__Task statement__: Give every line of the records exactly, please, from the first up to and including the one containing "<td>이미지</td>".

(Stored data)
[Start of section]

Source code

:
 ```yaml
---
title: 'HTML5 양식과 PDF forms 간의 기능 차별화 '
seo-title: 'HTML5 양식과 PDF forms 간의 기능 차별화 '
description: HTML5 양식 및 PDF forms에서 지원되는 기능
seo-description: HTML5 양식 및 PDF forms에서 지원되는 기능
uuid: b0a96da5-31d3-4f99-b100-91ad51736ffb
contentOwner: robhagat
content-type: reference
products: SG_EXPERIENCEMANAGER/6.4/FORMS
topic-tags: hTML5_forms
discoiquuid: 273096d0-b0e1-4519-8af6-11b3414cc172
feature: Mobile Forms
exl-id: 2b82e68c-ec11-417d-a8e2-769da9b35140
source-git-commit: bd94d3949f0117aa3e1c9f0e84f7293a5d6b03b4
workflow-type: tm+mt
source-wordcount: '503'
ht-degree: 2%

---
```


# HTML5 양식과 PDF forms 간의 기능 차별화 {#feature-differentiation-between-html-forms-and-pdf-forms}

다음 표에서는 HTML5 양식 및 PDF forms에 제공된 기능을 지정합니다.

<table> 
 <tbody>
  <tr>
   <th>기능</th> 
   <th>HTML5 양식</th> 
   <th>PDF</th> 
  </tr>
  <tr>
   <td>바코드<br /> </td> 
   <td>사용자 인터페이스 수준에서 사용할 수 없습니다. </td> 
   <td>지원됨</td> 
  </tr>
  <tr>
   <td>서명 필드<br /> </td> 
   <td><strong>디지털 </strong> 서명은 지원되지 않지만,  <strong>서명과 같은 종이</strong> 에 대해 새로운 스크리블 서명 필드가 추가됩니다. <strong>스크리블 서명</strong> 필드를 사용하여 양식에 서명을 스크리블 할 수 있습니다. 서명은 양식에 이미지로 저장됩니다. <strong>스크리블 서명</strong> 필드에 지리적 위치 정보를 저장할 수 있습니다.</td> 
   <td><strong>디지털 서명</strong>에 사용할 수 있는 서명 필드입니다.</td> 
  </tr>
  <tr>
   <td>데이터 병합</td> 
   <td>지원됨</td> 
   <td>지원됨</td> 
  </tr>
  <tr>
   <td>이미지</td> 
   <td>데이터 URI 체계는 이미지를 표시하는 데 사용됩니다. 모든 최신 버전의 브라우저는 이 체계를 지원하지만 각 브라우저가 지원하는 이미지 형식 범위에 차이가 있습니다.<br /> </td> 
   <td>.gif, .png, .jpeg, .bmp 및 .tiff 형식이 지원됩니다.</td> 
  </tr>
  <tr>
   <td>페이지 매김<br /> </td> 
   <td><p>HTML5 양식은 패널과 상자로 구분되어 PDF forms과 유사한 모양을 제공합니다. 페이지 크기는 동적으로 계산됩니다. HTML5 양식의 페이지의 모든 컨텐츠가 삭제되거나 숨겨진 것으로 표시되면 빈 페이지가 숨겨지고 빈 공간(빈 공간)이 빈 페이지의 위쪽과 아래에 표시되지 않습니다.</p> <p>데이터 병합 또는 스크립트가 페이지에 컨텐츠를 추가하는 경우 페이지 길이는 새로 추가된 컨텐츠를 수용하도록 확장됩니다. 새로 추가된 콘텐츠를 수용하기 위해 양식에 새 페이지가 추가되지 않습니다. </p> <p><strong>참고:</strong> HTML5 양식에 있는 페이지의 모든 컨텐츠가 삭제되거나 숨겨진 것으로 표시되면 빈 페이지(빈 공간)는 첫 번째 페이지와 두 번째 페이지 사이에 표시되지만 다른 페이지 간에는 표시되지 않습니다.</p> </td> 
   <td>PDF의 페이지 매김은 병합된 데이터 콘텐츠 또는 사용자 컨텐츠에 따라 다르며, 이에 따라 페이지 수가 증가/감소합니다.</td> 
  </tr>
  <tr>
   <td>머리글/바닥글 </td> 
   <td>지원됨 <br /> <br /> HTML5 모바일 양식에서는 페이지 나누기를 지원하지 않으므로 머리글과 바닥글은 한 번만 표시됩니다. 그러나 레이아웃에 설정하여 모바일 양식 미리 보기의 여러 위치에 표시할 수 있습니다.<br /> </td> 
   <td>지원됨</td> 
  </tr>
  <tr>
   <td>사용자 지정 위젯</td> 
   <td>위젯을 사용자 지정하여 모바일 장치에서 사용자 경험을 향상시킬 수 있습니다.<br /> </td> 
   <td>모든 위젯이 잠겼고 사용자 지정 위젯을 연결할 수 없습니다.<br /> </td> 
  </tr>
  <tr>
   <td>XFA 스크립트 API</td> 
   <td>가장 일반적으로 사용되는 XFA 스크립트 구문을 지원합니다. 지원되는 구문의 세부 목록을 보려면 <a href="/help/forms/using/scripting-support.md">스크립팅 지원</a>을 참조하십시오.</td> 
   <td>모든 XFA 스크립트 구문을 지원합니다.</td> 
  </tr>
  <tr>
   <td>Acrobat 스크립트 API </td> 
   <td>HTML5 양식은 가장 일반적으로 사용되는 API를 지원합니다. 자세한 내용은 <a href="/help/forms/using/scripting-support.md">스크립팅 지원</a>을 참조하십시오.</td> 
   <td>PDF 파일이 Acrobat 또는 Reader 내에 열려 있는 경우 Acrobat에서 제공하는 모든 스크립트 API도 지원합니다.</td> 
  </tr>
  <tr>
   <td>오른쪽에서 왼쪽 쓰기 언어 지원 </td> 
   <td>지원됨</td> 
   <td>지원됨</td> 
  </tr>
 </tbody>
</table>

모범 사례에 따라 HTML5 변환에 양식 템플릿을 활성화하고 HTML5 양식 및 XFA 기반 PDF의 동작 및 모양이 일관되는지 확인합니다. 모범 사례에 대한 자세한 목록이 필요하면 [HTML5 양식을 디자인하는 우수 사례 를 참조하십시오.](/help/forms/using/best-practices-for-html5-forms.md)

[End of section]

__Solution to this exercise__:
Source code

:
 ```yaml
---
title: 'HTML5 양식과 PDF forms 간의 기능 차별화 '
seo-title: 'HTML5 양식과 PDF forms 간의 기능 차별화 '
description: HTML5 양식 및 PDF forms에서 지원되는 기능
seo-description: HTML5 양식 및 PDF forms에서 지원되는 기능
uuid: b0a96da5-31d3-4f99-b100-91ad51736ffb
contentOwner: robhagat
content-type: reference
products: SG_EXPERIENCEMANAGER/6.4/FORMS
topic-tags: hTML5_forms
discoiquuid: 273096d0-b0e1-4519-8af6-11b3414cc172
feature: Mobile Forms
exl-id: 2b82e68c-ec11-417d-a8e2-769da9b35140
source-git-commit: bd94d3949f0117aa3e1c9f0e84f7293a5d6b03b4
workflow-type: tm+mt
source-wordcount: '503'
ht-degree: 2%

---
```


# HTML5 양식과 PDF forms 간의 기능 차별화 {#feature-differentiation-between-html-forms-and-pdf-forms}

다음 표에서는 HTML5 양식 및 PDF forms에 제공된 기능을 지정합니다.

<table> 
 <tbody>
  <tr>
   <th>기능</th> 
   <th>HTML5 양식</th> 
   <th>PDF</th> 
  </tr>
  <tr>
   <td>바코드<br /> </td> 
   <td>사용자 인터페이스 수준에서 사용할 수 없습니다. </td> 
   <td>지원됨</td> 
  </tr>
  <tr>
   <td>서명 필드<br /> </td> 
   <td><strong>디지털 </strong> 서명은 지원되지 않지만,  <strong>서명과 같은 종이</strong> 에 대해 새로운 스크리블 서명 필드가 추가됩니다. <strong>스크리블 서명</strong> 필드를 사용하여 양식에 서명을 스크리블 할 수 있습니다. 서명은 양식에 이미지로 저장됩니다. <strong>스크리블 서명</strong> 필드에 지리적 위치 정보를 저장할 수 있습니다.</td> 
   <td><strong>디지털 서명</strong>에 사용할 수 있는 서명 필드입니다.</td> 
  </tr>
  <tr>
   <td>데이터 병합</td> 
   <td>지원됨</td> 
   <td>지원됨</td> 
  </tr>
  <tr>
   <td>이미지</td> 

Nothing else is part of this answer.